The chang’aa effect that makes Nairobi intoxicating

Confession! I have taken chang’aa but for medical reasons. As young kids, we suffered from a bad cough. My mum tried all sorts of medicines.

Desperate, she gave us a teaspoonful of chang’aa each morning for some time.

It seemed to have worked. Incidentally, I still hear of similar recommendations today - take some whiskey if you have a bad cold.

Many years later, I learned that alcohol is one of the key ingredients used in manufacturing drugs and perfumes.

Out of curiosity, I will ask her where she got that chang’aa from. At 81, police should have no interest in her past.

Making alcohol is a universal skill; even the most primitive society knew how to make it.

That could be the reason it’s used in religious ceremonies, up to this day.

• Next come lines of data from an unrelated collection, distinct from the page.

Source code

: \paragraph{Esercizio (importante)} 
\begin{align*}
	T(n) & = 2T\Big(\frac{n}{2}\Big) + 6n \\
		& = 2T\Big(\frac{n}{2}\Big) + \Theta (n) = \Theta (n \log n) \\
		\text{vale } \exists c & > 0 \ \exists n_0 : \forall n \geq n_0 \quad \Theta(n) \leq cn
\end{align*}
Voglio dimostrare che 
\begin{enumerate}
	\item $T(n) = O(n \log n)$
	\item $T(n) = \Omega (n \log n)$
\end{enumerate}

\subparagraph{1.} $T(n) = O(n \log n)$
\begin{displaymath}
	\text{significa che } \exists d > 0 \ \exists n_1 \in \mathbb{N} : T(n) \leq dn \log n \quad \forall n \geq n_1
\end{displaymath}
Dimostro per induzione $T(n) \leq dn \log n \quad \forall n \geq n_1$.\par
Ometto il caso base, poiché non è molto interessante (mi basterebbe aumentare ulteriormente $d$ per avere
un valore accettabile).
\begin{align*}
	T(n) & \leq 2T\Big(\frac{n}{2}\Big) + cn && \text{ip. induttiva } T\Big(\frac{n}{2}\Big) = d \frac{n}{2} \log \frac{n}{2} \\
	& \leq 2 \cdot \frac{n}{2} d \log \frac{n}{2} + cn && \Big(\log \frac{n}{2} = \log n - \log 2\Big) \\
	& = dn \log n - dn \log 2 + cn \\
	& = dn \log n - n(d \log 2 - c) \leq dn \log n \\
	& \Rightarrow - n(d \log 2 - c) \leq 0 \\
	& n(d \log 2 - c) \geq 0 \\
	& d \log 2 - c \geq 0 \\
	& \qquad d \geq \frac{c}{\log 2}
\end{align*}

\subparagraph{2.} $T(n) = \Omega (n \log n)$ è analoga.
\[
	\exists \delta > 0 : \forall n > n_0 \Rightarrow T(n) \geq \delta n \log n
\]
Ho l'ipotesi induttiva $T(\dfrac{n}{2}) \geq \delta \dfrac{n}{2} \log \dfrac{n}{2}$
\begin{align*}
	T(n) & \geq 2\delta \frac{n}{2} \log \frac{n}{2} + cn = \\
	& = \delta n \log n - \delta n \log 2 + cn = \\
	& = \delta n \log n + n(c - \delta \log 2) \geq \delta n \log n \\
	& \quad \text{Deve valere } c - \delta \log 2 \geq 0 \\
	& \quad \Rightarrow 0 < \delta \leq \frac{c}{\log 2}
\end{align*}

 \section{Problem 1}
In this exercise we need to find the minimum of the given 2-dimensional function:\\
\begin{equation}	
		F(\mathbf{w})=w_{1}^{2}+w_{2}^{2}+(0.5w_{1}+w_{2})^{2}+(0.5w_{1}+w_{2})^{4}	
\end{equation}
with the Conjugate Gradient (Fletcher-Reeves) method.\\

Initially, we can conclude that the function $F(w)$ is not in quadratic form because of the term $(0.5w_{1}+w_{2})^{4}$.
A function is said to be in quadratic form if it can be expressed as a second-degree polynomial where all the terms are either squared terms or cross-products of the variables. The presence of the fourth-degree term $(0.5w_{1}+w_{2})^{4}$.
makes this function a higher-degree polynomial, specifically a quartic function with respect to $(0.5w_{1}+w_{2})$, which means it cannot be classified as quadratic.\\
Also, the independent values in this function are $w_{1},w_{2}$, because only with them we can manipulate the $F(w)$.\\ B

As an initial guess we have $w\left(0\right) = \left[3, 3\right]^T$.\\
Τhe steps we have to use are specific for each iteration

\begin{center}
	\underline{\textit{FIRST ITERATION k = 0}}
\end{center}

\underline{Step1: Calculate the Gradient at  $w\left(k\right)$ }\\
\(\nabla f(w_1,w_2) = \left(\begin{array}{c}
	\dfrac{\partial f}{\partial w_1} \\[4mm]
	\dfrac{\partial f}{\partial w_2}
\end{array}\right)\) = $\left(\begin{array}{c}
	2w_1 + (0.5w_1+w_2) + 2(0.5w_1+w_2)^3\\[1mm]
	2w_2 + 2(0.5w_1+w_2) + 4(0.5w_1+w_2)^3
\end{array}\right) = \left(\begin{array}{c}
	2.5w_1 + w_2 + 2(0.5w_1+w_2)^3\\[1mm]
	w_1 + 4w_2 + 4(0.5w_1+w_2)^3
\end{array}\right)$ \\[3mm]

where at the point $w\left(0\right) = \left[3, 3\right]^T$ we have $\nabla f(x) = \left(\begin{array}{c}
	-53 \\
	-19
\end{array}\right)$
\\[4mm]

Any efforts to stop illegal alcohol brewing in Kenya and beyond have failed and will fail. It’s better to formalise it like waragi in Uganda and konyagi in Tanzania.

Two reasons make it hard to stop illicit alcohol brewing. One, it’s very easy and cheap to make, and by extension very profitable.

It about mixing any biological matter, including elephant droppings in some places, then distilling the alcoholic content.

Some heat fastens the biological process, better fermentation. The chang’aa dens are usually near rivers for cooling purposes.

The biological matter is usually waste from foodstuffs or peelings which make the cost of production almost zero.

Other materials used include maize flour, sugar, molasses, sorghum, and other cheap and easily available materials.

That is why chang’aa is cheap and portent with alcohol content often as high as 60 per cent. There is no cost of quality control.

What chang’aa dealers can’t make from unit cost like the popular high-end brands, they make from volume.

Chang’aa boasts some of the most loyal consumers.

Chang’aa drinkers love their drink because it makes them high faster, and truth be said, most alcoholics love the “kick” and the feeling of being high, which is godlike.

They even start speaking in tongues. Urban highly literate men (not sure about women) talk in their mother tongue when drunk. Rural folks talk in English even when illiterate.

Enough entertainment. Nairobi behaves like Chang’aa brewer; it distils the brightest and the most ambitious brains from the counties, with or without devolution.

Aspiring cities

As we argued last, week, which is what keeps the city ahead of the other counties.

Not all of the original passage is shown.